PROBLEM: Pick each line containing the word "teacher" out of the data below.

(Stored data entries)
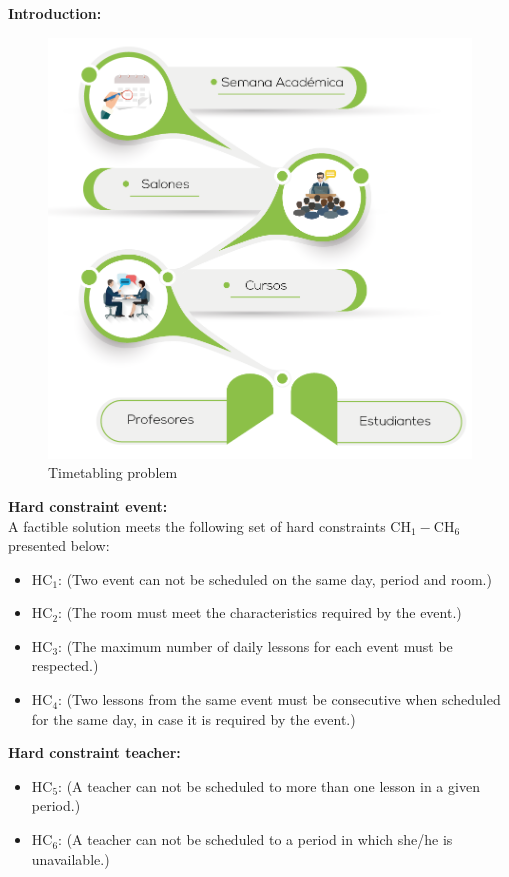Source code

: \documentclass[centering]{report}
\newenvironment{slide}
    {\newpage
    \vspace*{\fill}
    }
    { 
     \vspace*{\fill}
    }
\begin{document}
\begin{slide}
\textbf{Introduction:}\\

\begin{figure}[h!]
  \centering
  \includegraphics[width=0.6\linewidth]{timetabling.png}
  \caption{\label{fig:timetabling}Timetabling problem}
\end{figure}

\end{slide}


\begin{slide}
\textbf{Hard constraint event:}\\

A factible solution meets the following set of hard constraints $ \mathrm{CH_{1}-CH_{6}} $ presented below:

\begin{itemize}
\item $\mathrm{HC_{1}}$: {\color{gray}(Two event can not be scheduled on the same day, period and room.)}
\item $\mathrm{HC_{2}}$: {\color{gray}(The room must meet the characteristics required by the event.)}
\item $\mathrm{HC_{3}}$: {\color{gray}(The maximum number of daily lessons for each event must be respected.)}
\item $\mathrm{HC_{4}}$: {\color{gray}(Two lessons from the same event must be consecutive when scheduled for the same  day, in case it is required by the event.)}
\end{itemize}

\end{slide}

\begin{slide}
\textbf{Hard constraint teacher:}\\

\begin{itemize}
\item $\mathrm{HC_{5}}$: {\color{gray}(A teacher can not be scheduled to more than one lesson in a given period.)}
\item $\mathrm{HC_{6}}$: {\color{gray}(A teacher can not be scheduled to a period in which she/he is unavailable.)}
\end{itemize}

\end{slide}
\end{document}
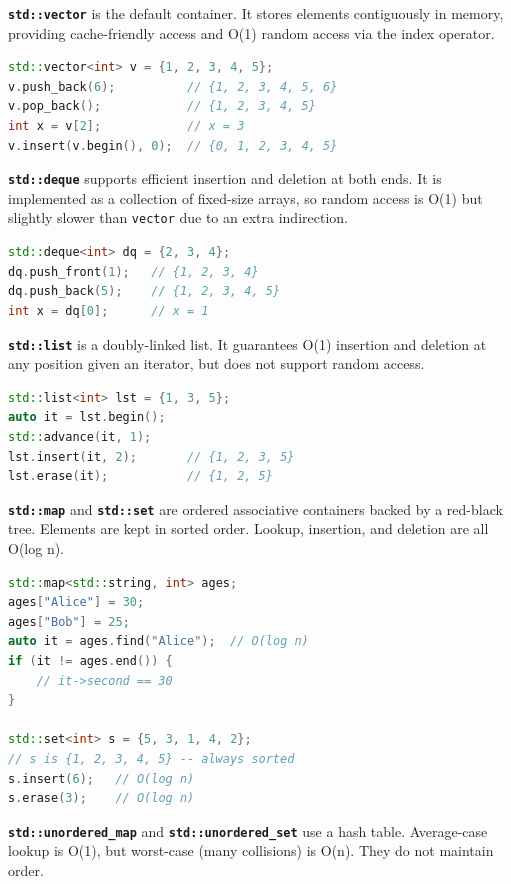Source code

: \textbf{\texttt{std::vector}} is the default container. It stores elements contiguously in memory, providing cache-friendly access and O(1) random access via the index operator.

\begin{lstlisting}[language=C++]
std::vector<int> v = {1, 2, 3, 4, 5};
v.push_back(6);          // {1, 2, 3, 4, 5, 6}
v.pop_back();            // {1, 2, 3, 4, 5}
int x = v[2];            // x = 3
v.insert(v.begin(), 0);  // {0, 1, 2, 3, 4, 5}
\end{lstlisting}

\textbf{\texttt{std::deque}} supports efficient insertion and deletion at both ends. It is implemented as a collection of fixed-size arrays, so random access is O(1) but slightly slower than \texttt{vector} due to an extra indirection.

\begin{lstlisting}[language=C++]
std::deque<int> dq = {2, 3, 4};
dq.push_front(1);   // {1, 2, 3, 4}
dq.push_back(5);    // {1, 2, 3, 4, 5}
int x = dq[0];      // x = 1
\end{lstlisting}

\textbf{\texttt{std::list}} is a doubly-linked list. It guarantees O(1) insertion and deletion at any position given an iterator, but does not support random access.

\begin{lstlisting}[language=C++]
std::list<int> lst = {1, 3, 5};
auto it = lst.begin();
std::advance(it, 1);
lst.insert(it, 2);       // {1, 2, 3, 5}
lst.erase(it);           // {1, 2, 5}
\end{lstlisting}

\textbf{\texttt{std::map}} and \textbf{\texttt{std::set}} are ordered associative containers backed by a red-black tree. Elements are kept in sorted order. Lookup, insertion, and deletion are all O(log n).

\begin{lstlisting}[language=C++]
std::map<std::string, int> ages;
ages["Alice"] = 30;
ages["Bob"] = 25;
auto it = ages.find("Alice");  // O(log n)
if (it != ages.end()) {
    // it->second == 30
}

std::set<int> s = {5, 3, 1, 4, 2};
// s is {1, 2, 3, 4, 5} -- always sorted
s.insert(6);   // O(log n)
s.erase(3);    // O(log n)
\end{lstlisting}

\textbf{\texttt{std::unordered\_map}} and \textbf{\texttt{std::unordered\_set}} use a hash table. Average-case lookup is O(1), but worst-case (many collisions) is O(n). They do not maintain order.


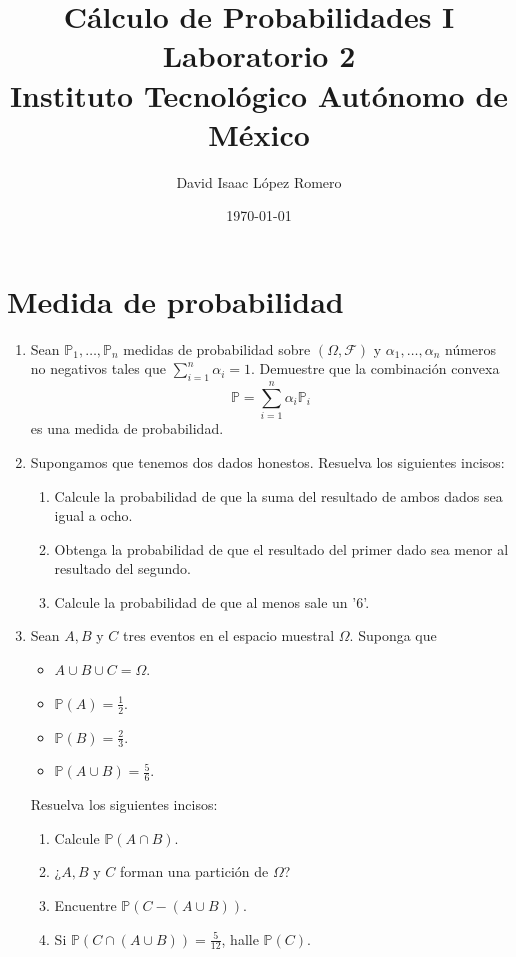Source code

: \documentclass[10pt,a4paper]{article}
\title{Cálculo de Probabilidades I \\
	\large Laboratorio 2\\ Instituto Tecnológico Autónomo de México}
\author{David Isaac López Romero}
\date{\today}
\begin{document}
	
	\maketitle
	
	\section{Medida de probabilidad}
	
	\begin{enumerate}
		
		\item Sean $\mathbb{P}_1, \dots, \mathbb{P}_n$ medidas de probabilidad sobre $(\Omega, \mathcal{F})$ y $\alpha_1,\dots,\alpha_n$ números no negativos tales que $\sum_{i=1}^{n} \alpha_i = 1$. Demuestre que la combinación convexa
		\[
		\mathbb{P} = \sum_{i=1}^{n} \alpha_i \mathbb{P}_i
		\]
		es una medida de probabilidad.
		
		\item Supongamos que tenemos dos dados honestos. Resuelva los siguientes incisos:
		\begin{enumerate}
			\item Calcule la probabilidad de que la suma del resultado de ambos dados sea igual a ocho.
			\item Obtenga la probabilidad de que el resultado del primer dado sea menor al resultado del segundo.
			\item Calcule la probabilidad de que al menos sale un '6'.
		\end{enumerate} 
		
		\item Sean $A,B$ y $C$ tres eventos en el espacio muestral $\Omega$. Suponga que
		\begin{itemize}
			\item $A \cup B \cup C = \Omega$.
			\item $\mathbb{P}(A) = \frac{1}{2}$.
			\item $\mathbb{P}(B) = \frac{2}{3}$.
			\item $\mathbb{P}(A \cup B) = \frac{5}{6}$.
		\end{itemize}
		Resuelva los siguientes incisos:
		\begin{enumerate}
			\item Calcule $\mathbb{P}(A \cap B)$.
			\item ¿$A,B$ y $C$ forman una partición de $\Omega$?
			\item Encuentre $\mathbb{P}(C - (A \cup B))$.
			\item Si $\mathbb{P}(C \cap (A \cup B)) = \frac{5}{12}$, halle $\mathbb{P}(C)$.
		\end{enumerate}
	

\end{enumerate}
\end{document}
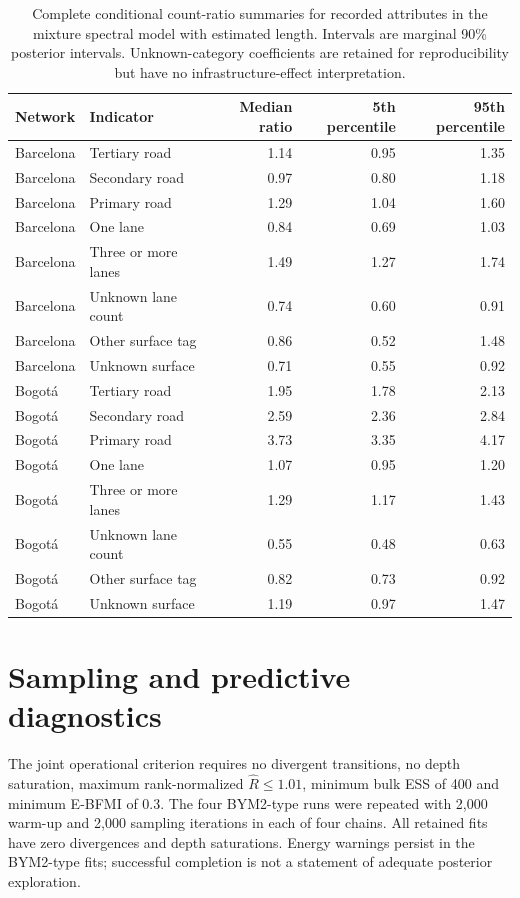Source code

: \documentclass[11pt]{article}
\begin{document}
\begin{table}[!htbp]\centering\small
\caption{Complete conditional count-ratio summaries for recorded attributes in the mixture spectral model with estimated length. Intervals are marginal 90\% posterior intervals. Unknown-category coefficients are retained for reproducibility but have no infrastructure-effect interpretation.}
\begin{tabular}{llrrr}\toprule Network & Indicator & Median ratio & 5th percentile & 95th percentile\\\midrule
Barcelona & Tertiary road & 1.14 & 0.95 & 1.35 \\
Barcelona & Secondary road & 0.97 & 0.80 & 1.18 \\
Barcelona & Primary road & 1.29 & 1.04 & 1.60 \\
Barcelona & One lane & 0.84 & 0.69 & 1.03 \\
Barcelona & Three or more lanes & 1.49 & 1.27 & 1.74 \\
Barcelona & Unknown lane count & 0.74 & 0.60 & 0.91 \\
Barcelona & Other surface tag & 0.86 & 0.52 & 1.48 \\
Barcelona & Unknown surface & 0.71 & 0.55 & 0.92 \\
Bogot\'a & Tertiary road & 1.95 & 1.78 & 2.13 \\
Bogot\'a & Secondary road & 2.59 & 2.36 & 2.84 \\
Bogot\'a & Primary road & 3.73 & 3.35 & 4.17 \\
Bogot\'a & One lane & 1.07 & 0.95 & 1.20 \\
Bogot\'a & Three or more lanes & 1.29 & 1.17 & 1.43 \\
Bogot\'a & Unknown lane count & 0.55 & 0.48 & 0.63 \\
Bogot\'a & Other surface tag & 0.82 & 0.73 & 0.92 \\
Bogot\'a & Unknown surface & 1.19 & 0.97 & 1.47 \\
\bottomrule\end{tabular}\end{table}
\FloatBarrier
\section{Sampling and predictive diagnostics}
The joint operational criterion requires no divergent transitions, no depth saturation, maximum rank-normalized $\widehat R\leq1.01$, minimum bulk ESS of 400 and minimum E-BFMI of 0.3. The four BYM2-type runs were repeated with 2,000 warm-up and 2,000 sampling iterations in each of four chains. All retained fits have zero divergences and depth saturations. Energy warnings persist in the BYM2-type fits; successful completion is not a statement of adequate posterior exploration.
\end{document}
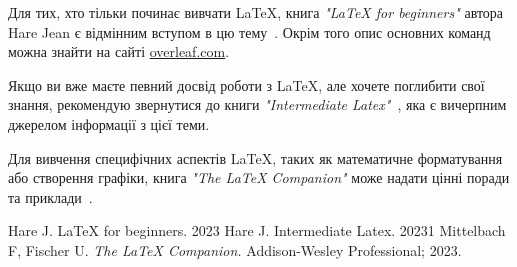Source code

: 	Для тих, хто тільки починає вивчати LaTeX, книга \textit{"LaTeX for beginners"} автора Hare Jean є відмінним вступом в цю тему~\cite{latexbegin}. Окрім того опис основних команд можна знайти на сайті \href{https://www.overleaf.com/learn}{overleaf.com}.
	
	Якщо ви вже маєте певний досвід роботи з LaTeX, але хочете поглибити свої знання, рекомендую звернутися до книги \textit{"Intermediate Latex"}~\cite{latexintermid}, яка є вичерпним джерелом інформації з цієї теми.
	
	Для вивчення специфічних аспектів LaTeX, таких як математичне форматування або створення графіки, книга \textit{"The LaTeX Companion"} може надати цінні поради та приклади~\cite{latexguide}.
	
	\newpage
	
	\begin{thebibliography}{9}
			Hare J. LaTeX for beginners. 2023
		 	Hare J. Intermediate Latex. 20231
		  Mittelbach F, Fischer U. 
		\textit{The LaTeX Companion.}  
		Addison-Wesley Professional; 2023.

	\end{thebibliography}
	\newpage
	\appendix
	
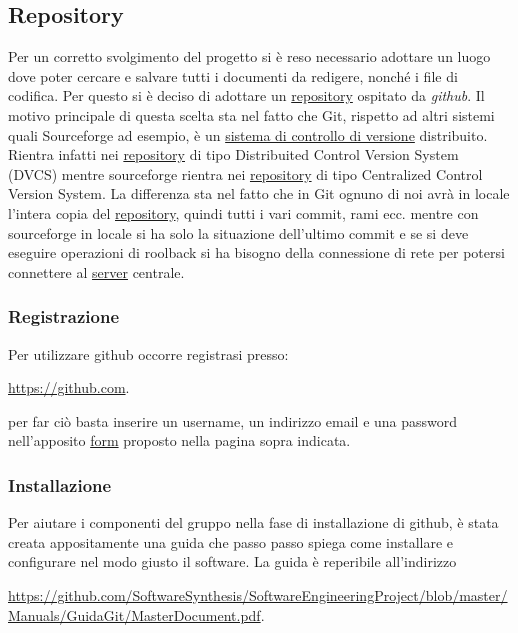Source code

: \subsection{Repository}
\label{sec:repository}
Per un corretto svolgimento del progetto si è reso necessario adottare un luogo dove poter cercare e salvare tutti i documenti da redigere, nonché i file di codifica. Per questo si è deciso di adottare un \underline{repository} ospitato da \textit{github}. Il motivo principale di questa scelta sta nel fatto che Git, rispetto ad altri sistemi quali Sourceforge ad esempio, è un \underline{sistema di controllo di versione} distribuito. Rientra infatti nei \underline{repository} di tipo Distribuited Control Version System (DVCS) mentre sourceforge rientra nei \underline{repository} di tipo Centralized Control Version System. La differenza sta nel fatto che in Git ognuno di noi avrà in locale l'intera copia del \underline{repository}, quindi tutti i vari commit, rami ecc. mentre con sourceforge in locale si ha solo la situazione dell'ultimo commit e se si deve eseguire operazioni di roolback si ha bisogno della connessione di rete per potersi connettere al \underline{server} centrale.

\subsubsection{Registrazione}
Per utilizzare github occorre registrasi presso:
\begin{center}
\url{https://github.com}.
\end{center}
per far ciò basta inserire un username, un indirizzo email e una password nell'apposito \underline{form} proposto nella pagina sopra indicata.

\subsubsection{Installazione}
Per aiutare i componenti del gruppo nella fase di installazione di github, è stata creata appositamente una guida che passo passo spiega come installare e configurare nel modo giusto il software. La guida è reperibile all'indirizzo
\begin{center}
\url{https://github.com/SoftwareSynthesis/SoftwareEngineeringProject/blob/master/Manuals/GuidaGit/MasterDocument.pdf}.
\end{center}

REPLY TO THE TASK:
\textbf{Hard constraint teacher:}\\
\item $\mathrm{HC_{5}}$: {\color{gray}(A teacher can not be scheduled to more than one lesson in a given period.)}
\item $\mathrm{HC_{6}}$: {\color{gray}(A teacher can not be scheduled to a period in which she/he is unavailable.)}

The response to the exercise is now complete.